Collected data:
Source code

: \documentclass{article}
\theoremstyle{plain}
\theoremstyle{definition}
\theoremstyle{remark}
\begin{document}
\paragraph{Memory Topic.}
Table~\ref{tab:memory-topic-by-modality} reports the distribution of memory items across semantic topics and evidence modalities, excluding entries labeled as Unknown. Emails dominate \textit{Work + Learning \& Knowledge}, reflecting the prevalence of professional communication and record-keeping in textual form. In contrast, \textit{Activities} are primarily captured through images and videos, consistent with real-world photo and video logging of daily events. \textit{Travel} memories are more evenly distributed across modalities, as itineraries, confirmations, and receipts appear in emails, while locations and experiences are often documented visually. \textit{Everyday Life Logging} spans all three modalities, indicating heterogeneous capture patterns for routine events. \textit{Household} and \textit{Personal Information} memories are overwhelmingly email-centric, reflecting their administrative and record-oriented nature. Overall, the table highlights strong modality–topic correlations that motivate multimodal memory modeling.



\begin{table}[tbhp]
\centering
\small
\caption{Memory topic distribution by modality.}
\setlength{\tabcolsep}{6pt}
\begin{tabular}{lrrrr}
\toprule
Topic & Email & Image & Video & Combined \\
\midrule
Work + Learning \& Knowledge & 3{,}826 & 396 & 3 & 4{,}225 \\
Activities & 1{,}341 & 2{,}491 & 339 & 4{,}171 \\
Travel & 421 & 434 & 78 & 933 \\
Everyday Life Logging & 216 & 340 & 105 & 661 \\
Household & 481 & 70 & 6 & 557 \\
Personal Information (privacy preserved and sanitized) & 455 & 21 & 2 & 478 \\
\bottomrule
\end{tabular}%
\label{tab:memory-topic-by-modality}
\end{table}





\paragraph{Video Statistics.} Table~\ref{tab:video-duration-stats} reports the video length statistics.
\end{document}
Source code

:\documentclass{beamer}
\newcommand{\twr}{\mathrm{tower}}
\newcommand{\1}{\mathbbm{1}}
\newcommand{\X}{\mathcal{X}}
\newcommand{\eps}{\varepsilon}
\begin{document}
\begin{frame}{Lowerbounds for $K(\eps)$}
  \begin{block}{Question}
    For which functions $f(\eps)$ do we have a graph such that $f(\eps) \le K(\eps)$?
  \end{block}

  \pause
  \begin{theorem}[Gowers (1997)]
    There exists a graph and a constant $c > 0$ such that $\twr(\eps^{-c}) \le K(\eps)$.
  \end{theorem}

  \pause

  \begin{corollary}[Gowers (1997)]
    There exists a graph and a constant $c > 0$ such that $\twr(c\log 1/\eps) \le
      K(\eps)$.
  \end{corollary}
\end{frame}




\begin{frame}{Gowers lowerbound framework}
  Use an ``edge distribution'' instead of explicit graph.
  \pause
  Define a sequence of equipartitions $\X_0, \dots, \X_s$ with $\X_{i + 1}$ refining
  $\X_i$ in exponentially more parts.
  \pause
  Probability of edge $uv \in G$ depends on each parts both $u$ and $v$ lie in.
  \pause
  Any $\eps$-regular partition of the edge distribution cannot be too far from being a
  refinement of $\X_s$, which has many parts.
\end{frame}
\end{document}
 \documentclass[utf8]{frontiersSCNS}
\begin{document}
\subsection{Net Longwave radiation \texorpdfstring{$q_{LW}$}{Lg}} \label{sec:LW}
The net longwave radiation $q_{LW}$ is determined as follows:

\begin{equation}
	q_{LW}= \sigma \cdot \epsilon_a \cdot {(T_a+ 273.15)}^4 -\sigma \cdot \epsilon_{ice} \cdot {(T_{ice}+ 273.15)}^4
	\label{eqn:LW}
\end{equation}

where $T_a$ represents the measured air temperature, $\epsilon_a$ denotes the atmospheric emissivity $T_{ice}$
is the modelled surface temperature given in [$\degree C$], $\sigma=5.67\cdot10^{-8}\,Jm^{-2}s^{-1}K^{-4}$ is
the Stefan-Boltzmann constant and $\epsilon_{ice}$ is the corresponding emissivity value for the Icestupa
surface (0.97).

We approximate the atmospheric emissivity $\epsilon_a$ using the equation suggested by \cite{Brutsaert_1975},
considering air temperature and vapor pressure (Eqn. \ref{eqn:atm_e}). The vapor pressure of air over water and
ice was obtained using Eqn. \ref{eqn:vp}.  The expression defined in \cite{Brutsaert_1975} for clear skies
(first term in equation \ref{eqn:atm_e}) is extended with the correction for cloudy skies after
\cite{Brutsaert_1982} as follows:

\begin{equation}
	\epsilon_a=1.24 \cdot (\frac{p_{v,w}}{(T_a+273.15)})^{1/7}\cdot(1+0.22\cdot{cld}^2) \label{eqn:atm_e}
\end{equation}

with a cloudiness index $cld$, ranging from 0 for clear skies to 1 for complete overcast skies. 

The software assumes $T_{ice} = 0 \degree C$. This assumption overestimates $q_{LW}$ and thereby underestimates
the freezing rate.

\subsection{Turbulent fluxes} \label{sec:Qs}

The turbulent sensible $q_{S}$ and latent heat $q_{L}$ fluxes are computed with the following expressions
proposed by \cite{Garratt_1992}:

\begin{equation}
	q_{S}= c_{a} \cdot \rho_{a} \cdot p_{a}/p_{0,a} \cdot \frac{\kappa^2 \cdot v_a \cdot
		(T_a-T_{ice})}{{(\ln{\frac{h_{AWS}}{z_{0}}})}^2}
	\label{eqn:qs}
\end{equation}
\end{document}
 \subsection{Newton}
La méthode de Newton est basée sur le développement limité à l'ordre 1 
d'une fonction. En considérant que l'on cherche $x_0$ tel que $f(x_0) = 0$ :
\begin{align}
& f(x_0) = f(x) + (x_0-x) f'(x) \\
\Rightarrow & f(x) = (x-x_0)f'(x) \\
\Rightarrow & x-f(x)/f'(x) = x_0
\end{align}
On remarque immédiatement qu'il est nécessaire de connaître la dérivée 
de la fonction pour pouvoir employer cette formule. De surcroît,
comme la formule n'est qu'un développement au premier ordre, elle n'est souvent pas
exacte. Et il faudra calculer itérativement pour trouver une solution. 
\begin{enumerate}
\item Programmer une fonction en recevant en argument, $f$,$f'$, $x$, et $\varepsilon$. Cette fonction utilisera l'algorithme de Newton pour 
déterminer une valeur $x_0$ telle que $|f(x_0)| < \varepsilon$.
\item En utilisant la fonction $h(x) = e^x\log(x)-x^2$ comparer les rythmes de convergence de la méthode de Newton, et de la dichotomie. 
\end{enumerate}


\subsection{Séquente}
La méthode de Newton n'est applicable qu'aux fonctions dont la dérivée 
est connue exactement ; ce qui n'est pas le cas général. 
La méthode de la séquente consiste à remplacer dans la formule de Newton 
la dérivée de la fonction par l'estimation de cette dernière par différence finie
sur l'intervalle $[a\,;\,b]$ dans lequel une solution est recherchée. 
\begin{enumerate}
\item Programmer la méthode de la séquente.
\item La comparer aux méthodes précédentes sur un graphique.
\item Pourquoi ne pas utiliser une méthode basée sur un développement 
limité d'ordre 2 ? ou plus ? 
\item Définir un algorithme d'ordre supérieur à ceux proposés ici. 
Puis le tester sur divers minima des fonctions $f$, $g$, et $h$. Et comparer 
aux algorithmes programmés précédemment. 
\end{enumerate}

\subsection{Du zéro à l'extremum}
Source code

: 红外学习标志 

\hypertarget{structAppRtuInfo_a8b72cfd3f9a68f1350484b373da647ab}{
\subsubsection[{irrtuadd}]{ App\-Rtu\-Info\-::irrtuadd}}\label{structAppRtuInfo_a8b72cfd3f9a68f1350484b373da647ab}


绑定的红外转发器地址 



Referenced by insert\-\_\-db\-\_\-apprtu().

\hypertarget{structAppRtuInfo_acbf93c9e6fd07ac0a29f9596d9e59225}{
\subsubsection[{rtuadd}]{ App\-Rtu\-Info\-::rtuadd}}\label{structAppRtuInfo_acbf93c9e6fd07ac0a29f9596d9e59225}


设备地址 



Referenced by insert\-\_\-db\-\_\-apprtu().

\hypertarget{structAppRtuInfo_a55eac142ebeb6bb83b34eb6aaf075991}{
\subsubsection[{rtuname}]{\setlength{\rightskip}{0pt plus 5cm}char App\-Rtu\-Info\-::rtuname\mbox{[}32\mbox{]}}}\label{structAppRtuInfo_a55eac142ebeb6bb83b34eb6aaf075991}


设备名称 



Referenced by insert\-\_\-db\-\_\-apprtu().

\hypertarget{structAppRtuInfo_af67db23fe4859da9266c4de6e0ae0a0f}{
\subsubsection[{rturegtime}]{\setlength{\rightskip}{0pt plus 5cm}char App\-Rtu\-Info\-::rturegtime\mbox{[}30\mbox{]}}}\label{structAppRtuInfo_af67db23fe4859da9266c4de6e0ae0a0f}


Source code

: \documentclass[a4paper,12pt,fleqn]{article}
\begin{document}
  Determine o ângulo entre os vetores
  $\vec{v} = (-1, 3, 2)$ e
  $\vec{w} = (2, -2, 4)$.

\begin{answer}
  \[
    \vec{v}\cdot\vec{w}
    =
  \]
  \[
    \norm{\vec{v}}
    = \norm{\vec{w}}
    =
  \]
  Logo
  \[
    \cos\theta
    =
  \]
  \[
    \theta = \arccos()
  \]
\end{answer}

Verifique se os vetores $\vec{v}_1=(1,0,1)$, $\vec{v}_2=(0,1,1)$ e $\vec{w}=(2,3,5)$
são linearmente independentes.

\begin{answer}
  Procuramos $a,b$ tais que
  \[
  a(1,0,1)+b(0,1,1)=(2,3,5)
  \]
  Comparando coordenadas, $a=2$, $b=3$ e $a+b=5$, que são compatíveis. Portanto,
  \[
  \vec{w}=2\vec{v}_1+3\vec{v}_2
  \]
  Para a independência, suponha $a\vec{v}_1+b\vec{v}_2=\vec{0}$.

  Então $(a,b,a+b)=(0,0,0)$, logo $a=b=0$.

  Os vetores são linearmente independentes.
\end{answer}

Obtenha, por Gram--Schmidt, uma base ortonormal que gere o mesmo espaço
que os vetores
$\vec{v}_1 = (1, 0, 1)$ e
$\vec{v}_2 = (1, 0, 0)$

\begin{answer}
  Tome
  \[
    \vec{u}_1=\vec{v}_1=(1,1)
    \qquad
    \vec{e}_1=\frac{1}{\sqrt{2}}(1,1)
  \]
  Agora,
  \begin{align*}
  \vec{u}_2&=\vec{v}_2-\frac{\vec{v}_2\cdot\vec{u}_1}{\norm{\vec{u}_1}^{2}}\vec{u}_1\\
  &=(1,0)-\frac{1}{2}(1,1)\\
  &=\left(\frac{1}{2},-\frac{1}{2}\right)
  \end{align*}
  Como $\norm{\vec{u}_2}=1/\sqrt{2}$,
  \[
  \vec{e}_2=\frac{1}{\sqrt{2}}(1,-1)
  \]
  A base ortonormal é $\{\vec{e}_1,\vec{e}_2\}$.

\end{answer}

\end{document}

### WHAT TO WORK ON
Copy every line in the data above that has the string "surface" in it.

### RESULT OF THIS TASK
is the modelled surface temperature given in [$\degree C$], $\sigma=5.67\cdot10^{-8}\,Jm^{-2}s^{-1}K^{-4}$ is
surface (0.97).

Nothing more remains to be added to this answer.